[Dataset entries]
※ ※ ※

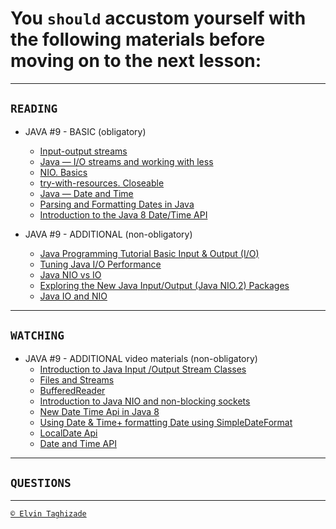 # You `should` accustom yourself with the following materials before moving on to the next lesson:
---
## `READING`
- JAVA #9 - BASIC (obligatory)
  - [Input-output streams](https://www.javatpoint.com/java-io)
  - [Java — I/O streams and working with less](https://www.codejava.net/java-se/file-io/java-io-fileinputstream-and-fileoutputstream-examples)
  - [NIO. Basics](https://examples.javacodegeeks.com/core-java/nio/java-nio-tutorial-beginners/)
  - [try-with-resources. Closeable](https://docs.oracle.com/javase/tutorial/essential/exceptions/tryResourceClose.html)
  - [Java — Date and Time](https://www.w3schools.com/java/java_date.asp)
  - [Parsing and Formatting Dates in Java](http://tutorials.jenkov.com/java-date-time/parsing-formatting-dates.html)
  - [Introduction to the Java 8 Date/Time API](https://www.baeldung.com/java-8-date-time-intro)

- JAVA #9 - ADDITIONAL (non-obligatory)
  - [Java Programming Tutorial Basic Input & Output (I/O)](http://www.ntu.edu.sg/home/ehchua/programming/java/j5b_io.html)
  - [Tuning Java I/O Performance](https://www.oracle.com/technical-resources/articles/javase/perftuning.html)
  - [Java NIO vs IO](https://habr.com/post/235585/)
  - [Exploring the New Java Input/Output (Java NIO.2) Packages](https://www.developer.com/java/data/exploring-the-new-java-inputoutput-java-nio.2-packages.html)
  - [Java IO and NIO](https://dzone.com/articles/java-io-and-nio)
  
 ---

## `WATCHING`
- JAVA #9 - ADDITIONAL video materials (non-obligatory)
  - [Introduction to Java Input /Output Stream Classes](https://youtu.be/kD_HqZP8MLY)
  - [Files and Streams](https://youtu.be/3YRahx2ltSg)
  - [BufferedReader](https://youtu.be/waXvGUEjTTs)
  - [Introduction to Java NIO and non-blocking sockets](https://youtu.be/VhSu1pRIEqQ)
  - [New Date Time Api in Java 8](https://youtu.be/nvluJ9yf4ho)
  - [Using Date & Time+ formatting Date using SimpleDateFormat](https://youtu.be/JtAplwiTOXc)
  - [LocalDate Api](https://youtu.be/ADC-pRggyUk)
  - [Date and Time API](https://youtu.be/OIg9lNpMJew)

---

## `QUESTIONS`

---

[`© Elvin Taghizade`](mailto:elvintaghiyev184@gmail.com)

※ ※ ※

● How to complete this task
Every line of the records must come back unchanged, except that pictures are dropped.

● The answer
 # You `should` accustom yourself with the following materials before moving on to the next lesson:
---
## `READING`
- JAVA #9 - BASIC (obligatory)
  - [Input-output streams](https://www.javatpoint.com/java-io)
  - [Java — I/O streams and working with less](https://www.codejava.net/java-se/file-io/java-io-fileinputstream-and-fileoutputstream-examples)
  - [NIO. Basics](https://examples.javacodegeeks.com/core-java/nio/java-nio-tutorial-beginners/)
  - [try-with-resources. Closeable](https://docs.oracle.com/javase/tutorial/essential/exceptions/tryResourceClose.html)
  - [Java — Date and Time](https://www.w3schools.com/java/java_date.asp)
  - [Parsing and Formatting Dates in Java](http://tutorials.jenkov.com/java-date-time/parsing-formatting-dates.html)
  - [Introduction to the Java 8 Date/Time API](https://www.baeldung.com/java-8-date-time-intro)

- JAVA #9 - ADDITIONAL (non-obligatory)
  - [Java Programming Tutorial Basic Input & Output (I/O)](http://www.ntu.edu.sg/home/ehchua/programming/java/j5b_io.html)
  - [Tuning Java I/O Performance](https://www.oracle.com/technical-resources/articles/javase/perftuning.html)
  - [Java NIO vs IO](https://habr.com/post/235585/)
  - [Exploring the New Java Input/Output (Java NIO.2) Packages](https://www.developer.com/java/data/exploring-the-new-java-inputoutput-java-nio.2-packages.html)
  - [Java IO and NIO](https://dzone.com/articles/java-io-and-nio)
  
 ---

## `WATCHING`
- JAVA #9 - ADDITIONAL video materials (non-obligatory)
  - [Introduction to Java Input /Output Stream Classes](https://youtu.be/kD_HqZP8MLY)
  - [Files and Streams](https://youtu.be/3YRahx2ltSg)
  - [BufferedReader](https://youtu.be/waXvGUEjTTs)
  - [Introduction to Java NIO and non-blocking sockets](https://youtu.be/VhSu1pRIEqQ)
  - [New Date Time Api in Java 8](https://youtu.be/nvluJ9yf4ho)
  - [Using Date & Time+ formatting Date using SimpleDateFormat](https://youtu.be/JtAplwiTOXc)
  - [LocalDate Api](https://youtu.be/ADC-pRggyUk)
  - [Date and Time API](https://youtu.be/OIg9lNpMJew)

---

## `QUESTIONS`

---

[`© Elvin Taghizade`](mailto:elvintaghiyev184@gmail.com)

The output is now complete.